**WORK TO BE COMPLETED**
Only the pictures are dropped. Restate each line below word for word.

MATERIAL PROVIDED Start Marker

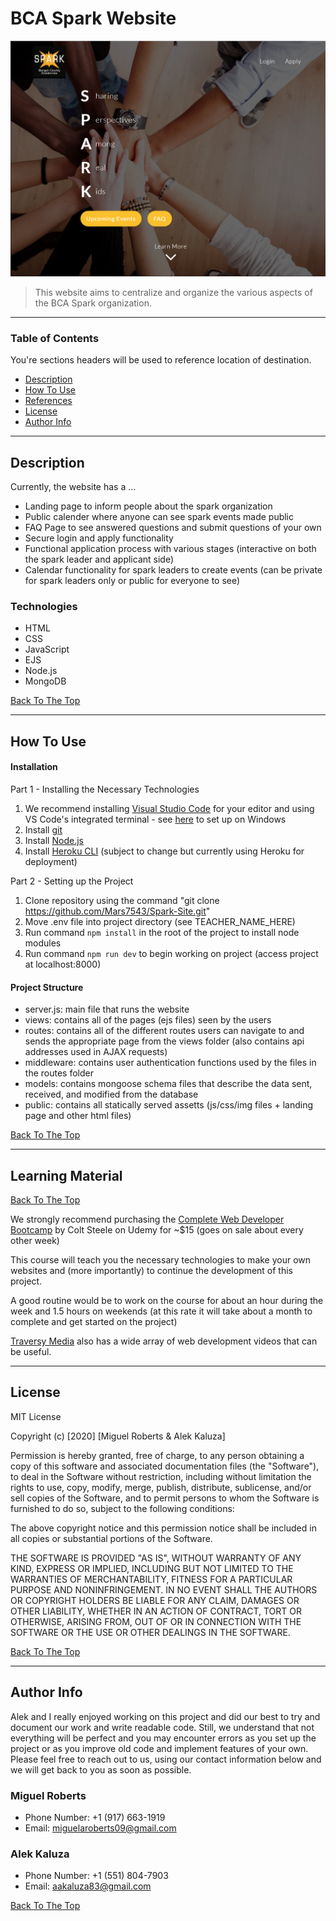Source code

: # BCA Spark Website

![Project Image](./project_preview.png)

> This website aims to centralize and organize the various aspects of the BCA Spark organization.

---

### Table of Contents
You're sections headers will be used to reference location of destination.

- [Description](#description)
- [How To Use](#how-to-use)
- [References](#references)
- [License](#license)
- [Author Info](#author-info)

---

## Description

Currently, the website has a ...
- Landing page to inform people about the spark organization
- Public calender where anyone can see spark events made public
- FAQ Page to see answered questions and submit questions of your own
- Secure login and apply functionality
- Functional application process with various stages (interactive on both the spark leader and applicant side)
- Calendar functionality for spark leaders to create events (can be private for spark leaders only or public for everyone to see)

### Technologies
- HTML
- CSS
- JavaScript
- EJS
- Node.js
- MongoDB

[Back To The Top](#bca-spark-website)

---

## How To Use

#### Installation

Part 1 - Installing the Necessary Technologies

1. We recommend installing [Visual Studio Code](https://code.visualstudio.com/download) for your editor and using VS Code's integrated terminal - see [here](https://stackoverflow.com/a/50527994) to set up on Windows
2. Install [git](https://git-scm.com/downloads)
3. Install [Node.js](https://nodejs.org/en/download/)
4. Install [Heroku CLI](https://devcenter.heroku.com/articles/heroku-cli#download-and-install) (subject to change but currently using Heroku for deployment)

Part 2 - Setting up the Project

1. Clone repository using the command "git clone https://github.com/Mars7543/Spark-Site.git"
3. Move .env file into project directory (see TEACHER_NAME_HERE)
4. Run command `npm install` in the root of the project to install node modules
5. Run command `npm run dev` to begin working on project (access project at localhost:8000)

#### Project Structure

- server.js: main file that runs the website
- views: contains all of the pages (ejs files) seen by the users
- routes: contains all of the different routes users can navigate to and sends the appropriate page from the views folder (also contains api addresses used in AJAX requests)
- middleware: contains user authentication functions used by the files in the routes folder
- models: contains mongoose schema files that describe the data sent, received, and modified from the database
- public: contains all statically served assetts (js/css/img files + landing page and other html files)

[Back To The Top](#bca-spark-website)

---

## Learning Material
[Back To The Top](#bca-spark-website)

We strongly recommend purchasing the [Complete Web Developer Bootcamp](https://www.udemy.com/course/the-web-developer-bootcamp/) by Colt Steele on Udemy for ~$15 (goes on sale about every other week)

This course will teach you the necessary technologies to make your own websites and (more importantly) to continue the development of this project.

A good routine would be to work on the course for about an hour during the week and 1.5 hours on weekends (at this rate it will take about a month to complete and get started on the project)

[Traversy Media](https://www.youtube.com/user/TechGuyWeb) also has a wide array of web development videos that can be useful.

---

## License

MIT License

Copyright (c) [2020] [Miguel Roberts & Alek Kaluza]

Permission is hereby granted, free of charge, to any person obtaining a copy
of this software and associated documentation files (the "Software"), to deal
in the Software without restriction, including without limitation the rights
to use, copy, modify, merge, publish, distribute, sublicense, and/or sell
copies of the Software, and to permit persons to whom the Software is
furnished to do so, subject to the following conditions:

The above copyright notice and this permission notice shall be included in all
copies or substantial portions of the Software.

THE SOFTWARE IS PROVIDED "AS IS", WITHOUT WARRANTY OF ANY KIND, EXPRESS OR
IMPLIED, INCLUDING BUT NOT LIMITED TO THE WARRANTIES OF MERCHANTABILITY,
FITNESS FOR A PARTICULAR PURPOSE AND NONINFRINGEMENT. IN NO EVENT SHALL THE
AUTHORS OR COPYRIGHT HOLDERS BE LIABLE FOR ANY CLAIM, DAMAGES OR OTHER
LIABILITY, WHETHER IN AN ACTION OF CONTRACT, TORT OR OTHERWISE, ARISING FROM,
OUT OF OR IN CONNECTION WITH THE SOFTWARE OR THE USE OR OTHER DEALINGS IN THE
SOFTWARE.

[Back To The Top](#bca-spark-website)

---

## Author Info

Alek and I really enjoyed working on this project and did our best to try and document our work and write readable code. Still, we understand that not everything will be perfect and you may encounter errors as you set up the project or as you improve old code and implement features of your own. Please feel free to reach out to us, using our contact information below and we will get back to you as soon as possible.

### Miguel Roberts
- Phone Number: +1 (917) 663-1919
- Email: miguelaroberts09@gmail.com

### Alek Kaluza
- Phone Number: +1 (551) 804-7903
- Email: aakaluza83@gmail.com

[Back To The Top](#bca-spark-website)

MATERIAL PROVIDED End Marker

**RESULT OF THE EXERCISE**
Source code

: # BCA Spark Website

![Project Image](./project_preview.png)

> This website aims to centralize and organize the various aspects of the BCA Spark organization.

---

### Table of Contents
You're sections headers will be used to reference location of destination.

- [Description](#description)
- [How To Use](#how-to-use)
- [References](#references)
- [License](#license)
- [Author Info](#author-info)

---

## Description

Currently, the website has a ...
- Landing page to inform people about the spark organization
- Public calender where anyone can see spark events made public
- FAQ Page to see answered questions and submit questions of your own
- Secure login and apply functionality
- Functional application process with various stages (interactive on both the spark leader and applicant side)
- Calendar functionality for spark leaders to create events (can be private for spark leaders only or public for everyone to see)

### Technologies
- HTML
- CSS
- JavaScript
- EJS
- Node.js
- MongoDB

[Back To The Top](#bca-spark-website)

---

## How To Use

#### Installation

Part 1 - Installing the Necessary Technologies

1. We recommend installing [Visual Studio Code](https://code.visualstudio.com/download) for your editor and using VS Code's integrated terminal - see [here](https://stackoverflow.com/a/50527994) to set up on Windows
2. Install [git](https://git-scm.com/downloads)
3. Install [Node.js](https://nodejs.org/en/download/)
4. Install [Heroku CLI](https://devcenter.heroku.com/articles/heroku-cli#download-and-install) (subject to change but currently using Heroku for deployment)

Part 2 - Setting up the Project

1. Clone repository using the command "git clone https://github.com/Mars7543/Spark-Site.git"
3. Move .env file into project directory (see TEACHER_NAME_HERE)
4. Run command `npm install` in the root of the project to install node modules
5. Run command `npm run dev` to begin working on project (access project at localhost:8000)

#### Project Structure

- server.js: main file that runs the website
- views: contains all of the pages (ejs files) seen by the users
- routes: contains all of the different routes users can navigate to and sends the appropriate page from the views folder (also contains api addresses used in AJAX requests)
- middleware: contains user authentication functions used by the files in the routes folder
- models: contains mongoose schema files that describe the data sent, received, and modified from the database
- public: contains all statically served assetts (js/css/img files + landing page and other html files)

[Back To The Top](#bca-spark-website)

---

## Learning Material
[Back To The Top](#bca-spark-website)

We strongly recommend purchasing the [Complete Web Developer Bootcamp](https://www.udemy.com/course/the-web-developer-bootcamp/) by Colt Steele on Udemy for ~$15 (goes on sale about every other week)

This course will teach you the necessary technologies to make your own websites and (more importantly) to continue the development of this project.

A good routine would be to work on the course for about an hour during the week and 1.5 hours on weekends (at this rate it will take about a month to complete and get started on the project)

[Traversy Media](https://www.youtube.com/user/TechGuyWeb) also has a wide array of web development videos that can be useful.

---

## License

MIT License

Copyright (c) [2020] [Miguel Roberts & Alek Kaluza]

Permission is hereby granted, free of charge, to any person obtaining a copy
of this software and associated documentation files (the "Software"), to deal
in the Software without restriction, including without limitation the rights
to use, copy, modify, merge, publish, distribute, sublicense, and/or sell
copies of the Software, and to permit persons to whom the Software is
furnished to do so, subject to the following conditions:

The above copyright notice and this permission notice shall be included in all
copies or substantial portions of the Software.

THE SOFTWARE IS PROVIDED "AS IS", WITHOUT WARRANTY OF ANY KIND, EXPRESS OR
IMPLIED, INCLUDING BUT NOT LIMITED TO THE WARRANTIES OF MERCHANTABILITY,
FITNESS FOR A PARTICULAR PURPOSE AND NONINFRINGEMENT. IN NO EVENT SHALL THE
AUTHORS OR COPYRIGHT HOLDERS BE LIABLE FOR ANY CLAIM, DAMAGES OR OTHER
LIABILITY, WHETHER IN AN ACTION OF CONTRACT, TORT OR OTHERWISE, ARISING FROM,
OUT OF OR IN CONNECTION WITH THE SOFTWARE OR THE USE OR OTHER DEALINGS IN THE
SOFTWARE.

[Back To The Top](#bca-spark-website)

---

## Author Info

Alek and I really enjoyed working on this project and did our best to try and document our work and write readable code. Still, we understand that not everything will be perfect and you may encounter errors as you set up the project or as you improve old code and implement features of your own. Please feel free to reach out to us, using our contact information below and we will get back to you as soon as possible.

### Miguel Roberts
- Phone Number: +1 (917) 663-1919
- Email: miguelaroberts09@gmail.com

### Alek Kaluza
- Phone Number: +1 (551) 804-7903
- Email: aakaluza83@gmail.com

[Back To The Top](#bca-spark-website)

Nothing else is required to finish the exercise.